(Saved entries)

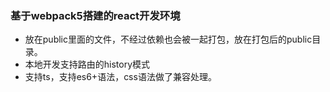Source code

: ### 基于webpack5搭建的react开发环境

- 放在public里面的文件，不经过依赖也会被一起打包，放在打包后的public目录。
- 本地开发支持路由的history模式
- 支持ts，支持es6+语法，css语法做了兼容处理。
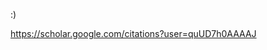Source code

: :)

https://scholar.google.com/citations?user=quUD7h0AAAAJ
<!---
mroelsgaard/mroelsgaard is a ✨ special ✨ repository because its `README.md` (this file) appears on your GitHub profile.
You can click the Preview link to take a look at your changes.
--->


<!--stats-->
<!-- playing with github API in julia & python...-->


<!--stats-end-->
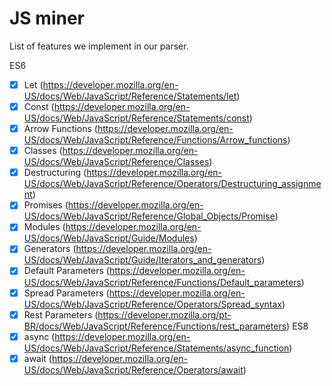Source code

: # JS miner

List of features we implement in our parser.

ES6
 -[X] Let (https://developer.mozilla.org/en-US/docs/Web/JavaScript/Reference/Statements/let)
 -[X] Const (https://developer.mozilla.org/en-US/docs/Web/JavaScript/Reference/Statements/const)
 -[X] Arrow Functions (https://developer.mozilla.org/en-US/docs/Web/JavaScript/Reference/Functions/Arrow_functions)
 -[X] Classes (https://developer.mozilla.org/en-US/docs/Web/JavaScript/Reference/Classes)
 -[X] Destructuring (https://developer.mozilla.org/en-US/docs/Web/JavaScript/Reference/Operators/Destructuring_assignment)
 -[X] Promises (https://developer.mozilla.org/en-US/docs/Web/JavaScript/Reference/Global_Objects/Promise)
 -[X] Modules (https://developer.mozilla.org/en-US/docs/Web/JavaScript/Guide/Modules)
 -[X] Generators (https://developer.mozilla.org/en-US/docs/Web/JavaScript/Guide/Iterators_and_generators)
 -[X] Default Parameters (https://developer.mozilla.org/en-US/docs/Web/JavaScript/Reference/Functions/Default_parameters)
 -[X] Spread Parameters (https://developer.mozilla.org/en-US/docs/Web/JavaScript/Reference/Operators/Spread_syntax)
 -[X] Rest Parameters (https://developer.mozilla.org/pt-BR/docs/Web/JavaScript/Reference/Functions/rest_parameters)
ES8
 -[X] async (https://developer.mozilla.org/en-US/docs/Web/JavaScript/Reference/Statements/async_function)
 -[X] await (https://developer.mozilla.org/en-US/docs/Web/JavaScript/Reference/Operators/await)
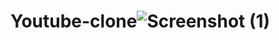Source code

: # Youtube-clone![Screenshot (1)](https://github.com/Abhinavkushwaha88/Youtube-clone/assets/124141439/9ed2cea4-2d80-45e0-a44b-f930eda84d72)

■ Problem to solve
Please print each entry exactly as it stands, without the pictures.

■ Task response
Source code

: ### 基于webpack5搭建的react开发环境

- 放在public里面的文件，不经过依赖也会被一起打包，放在打包后的public目录。
- 本地开发支持路由的history模式
- 支持ts，支持es6+语法，css语法做了兼容处理。
Source code

: :)

https://scholar.google.com/citations?user=quUD7h0AAAAJ
<!---
mroelsgaard/mroelsgaard is a ✨ special ✨ repository because its `README.md` (this file) appears on your GitHub profile.
You can click the Preview link to take a look at your changes.
--->


<!--stats-->
<!-- playing with github API in julia & python...-->


<!--stats-end-->
Source code

: # JS miner

List of features we implement in our parser.

ES6
 -[X] Let (https://developer.mozilla.org/en-US/docs/Web/JavaScript/Reference/Statements/let)
 -[X] Const (https://developer.mozilla.org/en-US/docs/Web/JavaScript/Reference/Statements/const)
 -[X] Arrow Functions (https://developer.mozilla.org/en-US/docs/Web/JavaScript/Reference/Functions/Arrow_functions)
 -[X] Classes (https://developer.mozilla.org/en-US/docs/Web/JavaScript/Reference/Classes)
 -[X] Destructuring (https://developer.mozilla.org/en-US/docs/Web/JavaScript/Reference/Operators/Destructuring_assignment)
 -[X] Promises (https://developer.mozilla.org/en-US/docs/Web/JavaScript/Reference/Global_Objects/Promise)
 -[X] Modules (https://developer.mozilla.org/en-US/docs/Web/JavaScript/Guide/Modules)
 -[X] Generators (https://developer.mozilla.org/en-US/docs/Web/JavaScript/Guide/Iterators_and_generators)
 -[X] Default Parameters (https://developer.mozilla.org/en-US/docs/Web/JavaScript/Reference/Functions/Default_parameters)
 -[X] Spread Parameters (https://developer.mozilla.org/en-US/docs/Web/JavaScript/Reference/Operators/Spread_syntax)
 -[X] Rest Parameters (https://developer.mozilla.org/pt-BR/docs/Web/JavaScript/Reference/Functions/rest_parameters)
ES8
 -[X] async (https://developer.mozilla.org/en-US/docs/Web/JavaScript/Reference/Statements/async_function)
 -[X] await (https://developer.mozilla.org/en-US/docs/Web/JavaScript/Reference/Operators/await)
Source code

: # Youtube-clone![Screenshot (1)](https://github.com/Abhinavkushwaha88/Youtube-clone/assets/124141439/9ed2cea4-2d80-45e0-a44b-f930eda84d72)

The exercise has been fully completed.